Kerangka Berpikir Aliran – Aliran Ilmu Kalam
Sebelum kita membahas tentang kerangka berpikir ilmu kalam, kita harus
memahami apa depenisi dari ilmu kalam itu sendiri. Ilmu kalam biasa disebut
dengan beberapa nama yaitu:
1. Ilmu ushuludin
2. Ilmu tauhid
3. Fiqih ak-bar
4. Teologi islam
Jadi dapat disimpulkan bahwa Ilmu kalam adalah ilmu yang membahas
berbagai masalah keTuhanan dengan menggunakan argomentasi logika atau
filsafat’ secara teoritis ‘
Sebagaimana sumber ilmu kalam, Al –Qur’an banyak menyinggung hal
yang berkaitan dengan masalah keTuhanan seperti :
Q. S al – iklas ( 112 ) : 3- 4 ayat ini menunjukan bahwa Tuhan tidak beranak
dan tidak diperanakan, serta tidak ada sesuatupun didunia ini yang tanpak
sekutu baginya.
Q. S . asy –syura ( 42 : 7 ayat ini menunjukan bahwa Tuhan tidak
menyerupai apapun didunia ini. Ia maha mendengar dan maha mengetahui.

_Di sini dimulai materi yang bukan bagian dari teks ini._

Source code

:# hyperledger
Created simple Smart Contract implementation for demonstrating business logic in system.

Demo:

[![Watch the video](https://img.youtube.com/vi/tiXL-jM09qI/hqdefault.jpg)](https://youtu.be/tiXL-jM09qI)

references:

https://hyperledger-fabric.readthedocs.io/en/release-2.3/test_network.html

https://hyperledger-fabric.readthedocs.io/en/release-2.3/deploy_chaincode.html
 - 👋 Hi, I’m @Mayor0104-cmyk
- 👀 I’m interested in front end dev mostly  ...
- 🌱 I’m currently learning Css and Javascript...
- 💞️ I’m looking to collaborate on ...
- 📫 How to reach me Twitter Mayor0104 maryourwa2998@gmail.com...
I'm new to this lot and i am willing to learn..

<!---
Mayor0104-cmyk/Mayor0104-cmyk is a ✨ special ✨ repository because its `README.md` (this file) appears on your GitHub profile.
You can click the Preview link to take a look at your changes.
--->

Q. S. Ali – imron ( 3) : 84 – 85, ayat ini menunjukan bahwa Tuhanlah yang
menurunkan petunjuk jalan kepada para nabi.
Ayat – ayat diatas berkaitan dengan dzat, sifat, asma, perbuatan,tuntunan, dan hal
– hal lain yang berkaitan dengan ekstensi Tuhan, yaitu pembicaraan tentang hal –
hal yang berkaitan dengan keTuhanan itu disistimatiskan yang pada giliranhnya
menjadi sebuah ilmu yang dikenal dengan istilah ilmu kalam.
a. Alira khawarij
Aliran ini menegaskan bahwa orang yang berdosa besar atau kafir dalam arti telah
keluar dari islam maka wajib dibunuh.
b. Aliran murji’ah
Aliran ini menegaskan bahwa orang yang berbuat dosa besar masih tetap mu’min
dan bukan kafir, adapun dosa yang dilakukannya, hal itu terserah kepada Allah
untuk mengampuni atau menghukumnya.
c. Aliran mu’tazilah
Aliran ini menegaskan bahwa tidak menerima kedua pendapat kahawarij dan
murji’ah, karena bagi mereka orang yang berdosa bukan kafir tetapi bukan pula
mu’min. Mereka mengambil antara mu’min dan kafir, yang dalam bahasa arabnya
dikenal dengan istilah Al- Manzilah Manzilatan ( posisi diantara 2 posisi.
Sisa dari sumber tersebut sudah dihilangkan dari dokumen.